═══ SUPPLIED RECORDS

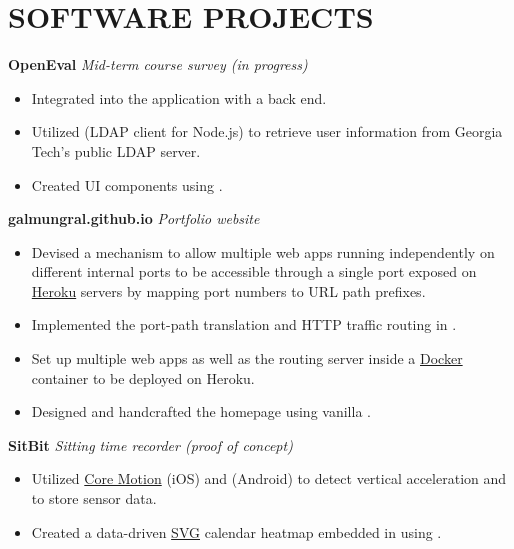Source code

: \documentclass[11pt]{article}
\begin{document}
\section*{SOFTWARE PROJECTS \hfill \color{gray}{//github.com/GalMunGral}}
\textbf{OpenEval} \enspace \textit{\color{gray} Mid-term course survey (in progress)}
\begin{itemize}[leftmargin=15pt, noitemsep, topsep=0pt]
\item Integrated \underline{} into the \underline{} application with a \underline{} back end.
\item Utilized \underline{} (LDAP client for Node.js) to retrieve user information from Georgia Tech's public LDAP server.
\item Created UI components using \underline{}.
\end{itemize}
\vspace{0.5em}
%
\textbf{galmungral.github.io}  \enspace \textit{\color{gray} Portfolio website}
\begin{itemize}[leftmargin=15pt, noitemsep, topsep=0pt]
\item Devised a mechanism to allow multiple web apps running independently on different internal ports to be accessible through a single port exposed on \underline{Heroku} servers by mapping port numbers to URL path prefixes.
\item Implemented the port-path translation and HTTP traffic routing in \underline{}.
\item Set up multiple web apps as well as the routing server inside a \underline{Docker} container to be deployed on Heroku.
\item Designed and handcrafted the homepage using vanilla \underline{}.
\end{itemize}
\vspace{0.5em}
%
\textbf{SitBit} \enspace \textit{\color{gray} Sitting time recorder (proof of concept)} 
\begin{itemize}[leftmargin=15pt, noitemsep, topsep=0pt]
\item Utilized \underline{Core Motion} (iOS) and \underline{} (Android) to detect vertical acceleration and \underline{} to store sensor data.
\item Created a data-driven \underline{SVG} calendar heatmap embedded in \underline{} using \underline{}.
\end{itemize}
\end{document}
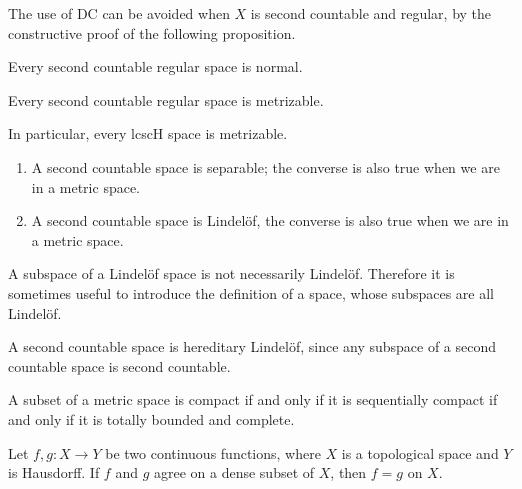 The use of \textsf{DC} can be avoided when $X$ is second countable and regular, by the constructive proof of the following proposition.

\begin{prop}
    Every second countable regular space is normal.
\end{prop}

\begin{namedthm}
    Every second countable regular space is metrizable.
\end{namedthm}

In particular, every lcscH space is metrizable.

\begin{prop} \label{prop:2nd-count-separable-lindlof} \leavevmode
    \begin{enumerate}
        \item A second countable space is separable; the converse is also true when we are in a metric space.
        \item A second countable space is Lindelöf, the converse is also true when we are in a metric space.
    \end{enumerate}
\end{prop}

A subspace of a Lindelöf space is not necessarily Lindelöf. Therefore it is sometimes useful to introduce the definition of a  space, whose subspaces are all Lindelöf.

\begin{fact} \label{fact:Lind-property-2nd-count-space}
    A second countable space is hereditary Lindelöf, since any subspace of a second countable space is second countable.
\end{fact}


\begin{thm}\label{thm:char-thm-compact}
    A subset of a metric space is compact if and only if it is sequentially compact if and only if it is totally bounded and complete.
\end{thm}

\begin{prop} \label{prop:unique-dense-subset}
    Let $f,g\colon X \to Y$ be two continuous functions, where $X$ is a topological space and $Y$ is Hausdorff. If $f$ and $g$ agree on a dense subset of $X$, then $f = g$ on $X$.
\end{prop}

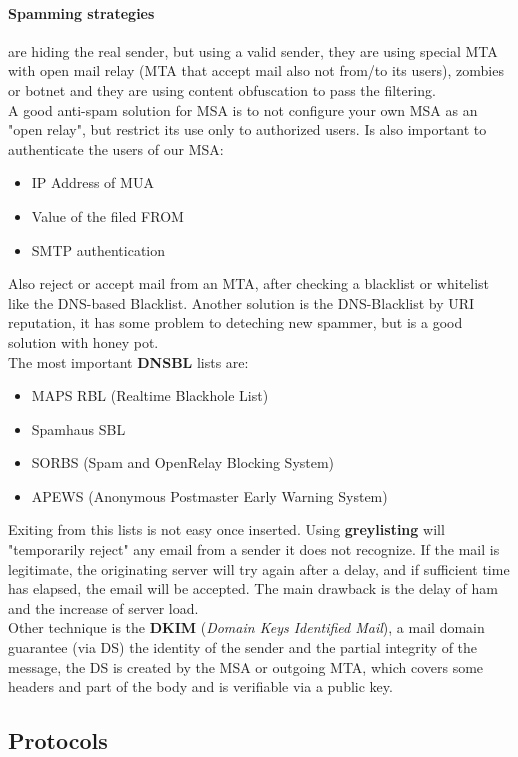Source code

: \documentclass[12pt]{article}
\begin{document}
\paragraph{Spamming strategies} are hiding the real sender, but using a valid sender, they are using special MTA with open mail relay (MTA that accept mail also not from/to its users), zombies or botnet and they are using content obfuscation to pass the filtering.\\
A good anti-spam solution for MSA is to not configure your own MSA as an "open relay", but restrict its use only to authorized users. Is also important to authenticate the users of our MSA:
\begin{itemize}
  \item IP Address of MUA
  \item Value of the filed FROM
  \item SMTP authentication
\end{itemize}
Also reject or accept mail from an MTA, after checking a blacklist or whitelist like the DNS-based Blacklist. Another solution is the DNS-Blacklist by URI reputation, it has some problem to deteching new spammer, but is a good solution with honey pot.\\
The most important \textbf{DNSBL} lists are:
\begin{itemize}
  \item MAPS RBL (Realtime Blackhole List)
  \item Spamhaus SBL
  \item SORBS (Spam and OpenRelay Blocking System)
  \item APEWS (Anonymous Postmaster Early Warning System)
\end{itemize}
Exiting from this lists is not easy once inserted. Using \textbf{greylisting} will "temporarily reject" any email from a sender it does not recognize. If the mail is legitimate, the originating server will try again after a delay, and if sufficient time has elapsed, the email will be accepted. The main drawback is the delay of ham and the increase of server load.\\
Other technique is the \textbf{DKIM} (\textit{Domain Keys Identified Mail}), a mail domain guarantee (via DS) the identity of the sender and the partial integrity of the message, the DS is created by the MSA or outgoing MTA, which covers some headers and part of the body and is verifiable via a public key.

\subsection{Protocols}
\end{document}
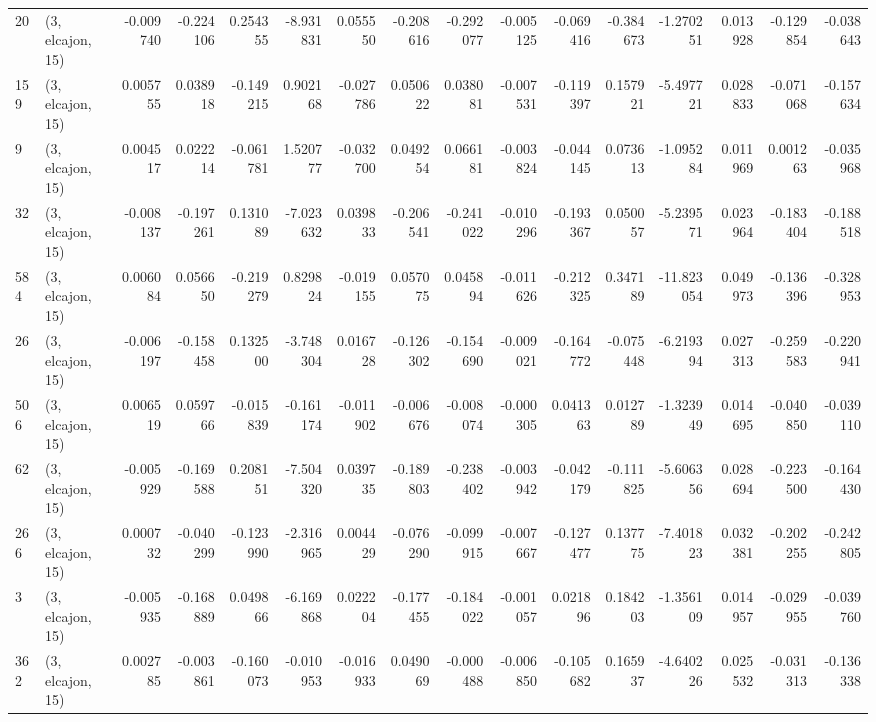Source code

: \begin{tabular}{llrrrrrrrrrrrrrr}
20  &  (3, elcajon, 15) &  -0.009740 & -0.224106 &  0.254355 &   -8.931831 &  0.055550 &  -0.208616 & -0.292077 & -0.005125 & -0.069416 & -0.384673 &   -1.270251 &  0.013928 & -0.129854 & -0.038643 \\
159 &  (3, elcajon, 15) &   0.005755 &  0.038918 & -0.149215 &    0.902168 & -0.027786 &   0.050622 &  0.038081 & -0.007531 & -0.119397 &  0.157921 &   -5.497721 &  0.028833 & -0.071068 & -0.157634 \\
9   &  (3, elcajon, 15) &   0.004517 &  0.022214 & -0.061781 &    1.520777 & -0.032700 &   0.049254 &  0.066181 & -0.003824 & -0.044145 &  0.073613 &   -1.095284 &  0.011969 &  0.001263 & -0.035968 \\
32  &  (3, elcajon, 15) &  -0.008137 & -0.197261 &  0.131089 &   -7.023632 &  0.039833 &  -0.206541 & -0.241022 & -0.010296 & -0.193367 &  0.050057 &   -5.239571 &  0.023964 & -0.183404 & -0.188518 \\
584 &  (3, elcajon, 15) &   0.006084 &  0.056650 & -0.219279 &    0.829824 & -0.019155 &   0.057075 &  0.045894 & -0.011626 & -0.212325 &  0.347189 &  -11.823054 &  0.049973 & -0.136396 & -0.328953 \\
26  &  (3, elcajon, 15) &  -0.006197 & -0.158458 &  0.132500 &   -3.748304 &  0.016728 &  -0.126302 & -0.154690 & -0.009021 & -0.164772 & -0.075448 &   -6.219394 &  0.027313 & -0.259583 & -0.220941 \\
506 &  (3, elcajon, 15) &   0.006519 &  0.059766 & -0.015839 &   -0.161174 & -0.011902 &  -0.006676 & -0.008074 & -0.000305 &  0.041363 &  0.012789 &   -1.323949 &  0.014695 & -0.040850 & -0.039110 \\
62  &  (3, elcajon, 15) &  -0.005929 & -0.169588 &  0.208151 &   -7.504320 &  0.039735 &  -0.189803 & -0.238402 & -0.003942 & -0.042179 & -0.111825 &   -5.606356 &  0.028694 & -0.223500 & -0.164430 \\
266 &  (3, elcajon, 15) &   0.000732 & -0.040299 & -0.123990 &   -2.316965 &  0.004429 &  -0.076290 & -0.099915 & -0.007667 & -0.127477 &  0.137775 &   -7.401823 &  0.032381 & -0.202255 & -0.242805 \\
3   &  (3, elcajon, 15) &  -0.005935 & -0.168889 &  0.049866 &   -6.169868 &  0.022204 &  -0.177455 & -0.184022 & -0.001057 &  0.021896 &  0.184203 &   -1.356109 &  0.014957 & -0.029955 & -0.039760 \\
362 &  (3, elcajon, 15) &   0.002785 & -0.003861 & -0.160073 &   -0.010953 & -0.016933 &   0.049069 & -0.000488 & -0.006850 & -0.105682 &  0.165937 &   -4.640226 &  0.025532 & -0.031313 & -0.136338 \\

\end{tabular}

══════

§ **TASK DETAILS**:
From the records above, copy each line in which the string "path" occurs.

§ **FINAL ANSWER**:
\item Devised a mechanism to allow multiple web apps running independently on different internal ports to be accessible through a single port exposed on \underline{Heroku} servers by mapping port numbers to URL path prefixes.
\item Implemented the port-path translation and HTTP traffic routing in \underline{}.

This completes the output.